### Requirement:
When you find the line with "http://www.apache.org/licenses/LICENSE-2.0" among the records below, reproduce it and each line after it exactly, ending with the line with "See the License".

### Exercise input:
+--

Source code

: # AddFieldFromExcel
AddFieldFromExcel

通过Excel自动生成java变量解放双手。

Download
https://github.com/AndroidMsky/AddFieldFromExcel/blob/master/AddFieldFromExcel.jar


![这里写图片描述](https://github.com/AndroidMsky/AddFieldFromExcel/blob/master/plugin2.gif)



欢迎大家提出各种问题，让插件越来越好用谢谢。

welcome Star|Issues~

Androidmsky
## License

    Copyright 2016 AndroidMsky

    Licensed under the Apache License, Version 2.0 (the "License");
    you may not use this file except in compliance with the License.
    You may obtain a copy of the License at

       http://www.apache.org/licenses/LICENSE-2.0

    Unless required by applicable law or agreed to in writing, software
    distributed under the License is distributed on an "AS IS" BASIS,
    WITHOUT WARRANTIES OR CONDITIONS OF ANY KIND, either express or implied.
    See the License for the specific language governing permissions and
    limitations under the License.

+--

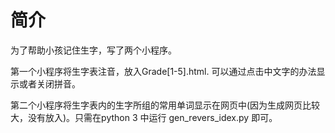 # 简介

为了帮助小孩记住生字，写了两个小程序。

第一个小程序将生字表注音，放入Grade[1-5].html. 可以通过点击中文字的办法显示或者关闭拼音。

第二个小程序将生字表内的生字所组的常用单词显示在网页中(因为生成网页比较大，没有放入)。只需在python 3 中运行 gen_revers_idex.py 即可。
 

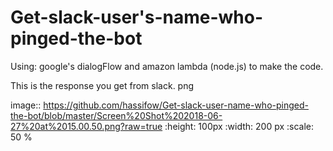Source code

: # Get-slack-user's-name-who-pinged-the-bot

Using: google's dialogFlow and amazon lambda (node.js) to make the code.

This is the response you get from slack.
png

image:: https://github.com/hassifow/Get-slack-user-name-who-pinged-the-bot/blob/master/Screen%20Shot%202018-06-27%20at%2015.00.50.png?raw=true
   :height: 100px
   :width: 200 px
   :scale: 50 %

+--

### Answer to this problem:
       http://www.apache.org/licenses/LICENSE-2.0

    Unless required by applicable law or agreed to in writing, software
    distributed under the License is distributed on an "AS IS" BASIS,
    WITHOUT WARRANTIES OR CONDITIONS OF ANY KIND, either express or implied.
    See the License for the specific language governing permissions and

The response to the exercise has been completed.